Corriere del Mezzogiorno (Puglia)
«Quei giudici erano famelici»
Negli atti l’intercettazione choc. Un mediatore confessa: «I soldi dopo il caffè»
Giudici definiti «famelici». E poi il racconto della consegna delle tangenti. È quanto emerge dalle intercettazioni e dalle prime ammissioni che figurano nelle indagini foggiane sulle sentenze tributarie comprate.

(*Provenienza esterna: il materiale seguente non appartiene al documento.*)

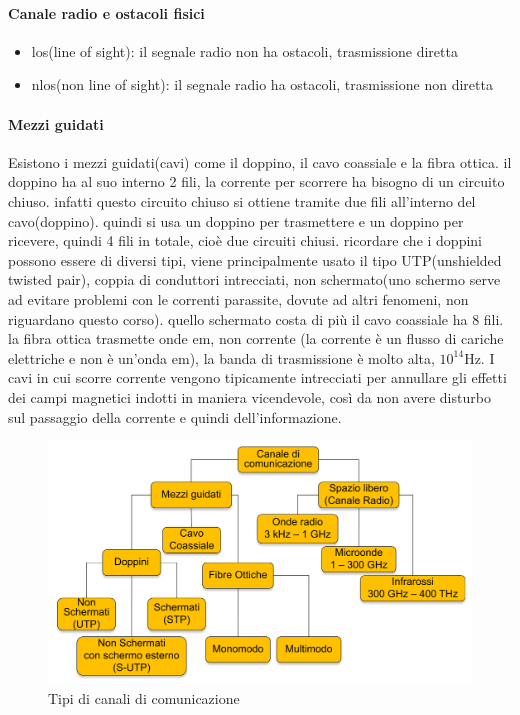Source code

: \paragraph{Canale radio e ostacoli fisici}
\begin{itemize}
    \item los(line of sight): il segnale radio non ha ostacoli, trasmissione diretta
    \item nlos(non line of sight): il segnale radio ha ostacoli, trasmissione non diretta
\end{itemize}
\paragraph{Mezzi guidati}
Esistono i mezzi guidati(cavi) come il doppino, il cavo coassiale e la fibra ottica.
il doppino ha al suo interno 2 fili, la corrente per scorrere ha bisogno di un circuito chiuso. infatti questo circuito chiuso si ottiene tramite due fili all’interno del cavo(doppino).
quindi si usa un doppino per trasmettere e un doppino per ricevere, quindi 4 fili in totale, cioè due circuiti chiusi. ricordare che i doppini possono essere di diversi tipi, viene principalmente usato il tipo UTP(unshielded twisted pair), coppia di conduttori intrecciati, non schermato(uno schermo serve ad evitare problemi con le correnti parassite, dovute ad altri fenomeni, non riguardano questo corso). quello schermato costa di più
il cavo coassiale ha 8 fili.
la fibra ottica trasmette onde em, non corrente (la corrente è un flusso di cariche elettriche e non è un'onda em), la banda di trasmissione è molto alta, $10^{14}$Hz.
I cavi in cui scorre corrente vengono tipicamente intrecciati per annullare gli effetti dei campi magnetici indotti in maniera vicendevole, così da non avere disturbo sul passaggio della corrente e quindi dell'informazione.
\begin{figure}[h!]
    \centering
    \includegraphics[width=1.05\textwidth]{images/canali_comunicazione}
    \caption{Tipi di canali di comunicazione}
    \label{fig:canali_comunicazione}
\end{figure}
\newpage

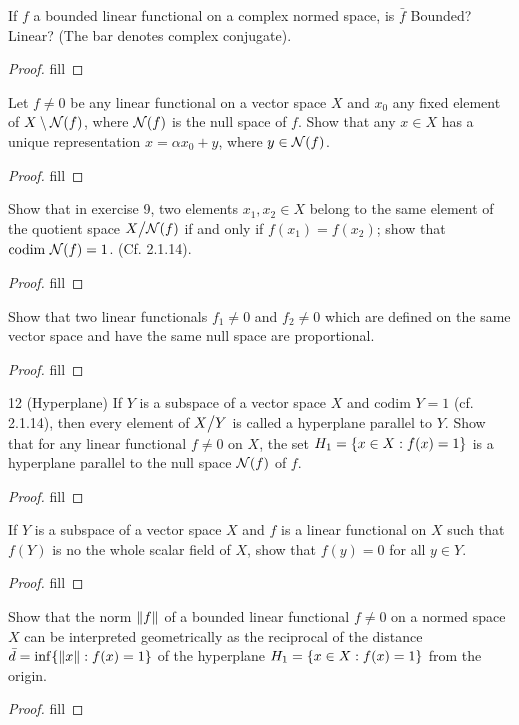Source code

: \begin{exercise}{7}
If $f$ a bounded linear functional on a complex normed space, is $\bar{f}$ Bounded? Linear?
(The bar denotes complex conjugate).
\end{exercise}
\begin{proof}
fill
\end{proof}

\begin{exercise}{9}
Let $f\neq 0$ be any linear functional on a vector space $X$ and $x_0$ any fixed element of $X\setminus \mathcal{N}(f)$, where $\mathcal{N}(f)$ is the null space of $f$.
Show that any $x\in X$ has a unique representation $x=\alpha x_0+y$, where $y\in\mathcal{N}(f)$.
\end{exercise}
\begin{proof}
fill
\end{proof}

\begin{exercise}{10}
Show that in exercise 9, two elements $x_1,x_2\in X$ belong to the same element of the quotient space ${\textstyle X}\big/{\textstyle \mathcal{N}(f)}$ if and only if $f(x_1)=f(x_2)$;
show that $\text{codim }\mathcal{N}(f)=1$.
(Cf. 2.1.14).
\end{exercise}
\begin{proof}
fill
\end{proof}

\begin{exercise}{11}
Show that two linear functionals $f_1\neq 0$ and $f_2\neq 0$ which are defined on the same vector space and have the same null space are proportional.
\end{exercise}
\begin{proof}
fill
\end{proof}

\begin{exercise}{12 (Hyperplane)}
If $Y$ is a subspace of a vector space $X$ and $\text{codim }Y=1$ (cf. 2.1.14), then every element of ${\textstyle X}\big/{\textstyle Y}$ is called a hyperplane parallel to $Y$.
Show that for any linear functional $f\neq 0$ on $X$, the set $H_1=\{x\in X: f(x)=1\}$ is a hyperplane parallel to the null space $\mathcal{N}(f)$ of $f$.
\end{exercise}
\begin{proof}
fill
\end{proof}

\begin{exercise}{13}
If $Y$ is a subspace of a vector space $X$ and $f$ is a linear functional on $X$ such that $f(Y)$ is no the whole scalar field of $X$, show that $f(y)=0$ for all $y\in Y$.
\end{exercise}
\begin{proof}
fill
\end{proof}

\begin{exercise}{14}
Show that the norm $\left\lVert f\right\rVert$ of a bounded linear functional $f\neq 0$ on a normed space $X$ can be interpreted geometrically as the reciprocal of the distance $\bar{d}=\inf\{\left\lVert x\right\rVert: f(x)=1\}$ of the hyperplane $H_1=\{x\in X: f(x)=1\}$ from the origin.
\end{exercise}
\begin{proof}
fill
\end{proof}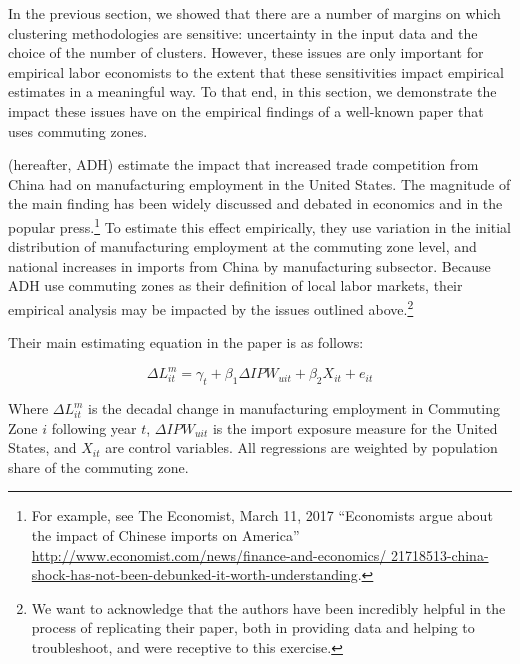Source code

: In the previous section, we showed that there are a number of margins on which clustering methodologies are sensitive:  uncertainty in the input data and the choice of the number of clusters. However, these issues are only important for empirical labor economists to the extent that these
sensitivities impact empirical estimates in a meaningful way. To that end, in this section, we demonstrate the impact these issues have on the empirical findings of a well-known paper that uses commuting zones.

\citet{ADH2013} (hereafter, ADH) estimate the impact that increased trade competition from China had on manufacturing employment in the United States. The magnitude of the main finding has been widely discussed and debated in economics and in the popular press.\footnote{For example, see The Economist, March 11, 2017 ``Economists argue about the impact of Chinese imports on America'' \url{http://www.economist.com/news/finance-and-economics/ 21718513-china-shock-has-not-been-debunked-it-worth-understanding}.} To estimate this effect empirically, they use variation in the initial distribution of manufacturing employment at the commuting zone level, and national increases in imports from China by manufacturing subsector. Because ADH use commuting zones as their definition of local labor markets, their empirical analysis may be impacted by the issues outlined above.\footnote{We want to acknowledge that the authors have been incredibly helpful in the process of replicating their paper, both in providing data and helping to troubleshoot, and were receptive to this exercise.}

Their main estimating equation in the paper is as follows:

\begin{equation}\label{eqn:adh}
\Delta L_{it}^m = \gamma_t + \beta_1 \Delta IPW_{uit} + \beta_2 X_{it} + e_{it}
\end{equation}

Where $\Delta L_{it}^m$ is the decadal change in manufacturing employment in Commuting Zone $i$ following year $t$, $\Delta IPW_{uit}$ is the import exposure measure for the United States, and $X_{it}$ are control variables. All regressions are weighted by population share of the commuting zone.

FOGGIA «A fronte del mio intervento ho riscosso la somma complessiva di 4500 euro. La consegna è avvenuta sempre a San Giovanni Rotondo nella stanza in uso all’Orlandi che sapeva che parte dei soldi andavano ad alcuni membri della commissione». A raccontare agli inquirenti come avveniva il pagamento delle tangenti per pilotare le sentenze della Commissione tributaria provinciale è uno degli indagati nell’inchiesta denominata “Giustizia Privata”. Una indagine che ha coinvolto quattro giudici tributari, quattro commercialisti difensori e due dipendenti delle commissioni: tutti agli arresti domiciliari. Altri tre commercialisti sono stati sospesi dall’attività per un anno.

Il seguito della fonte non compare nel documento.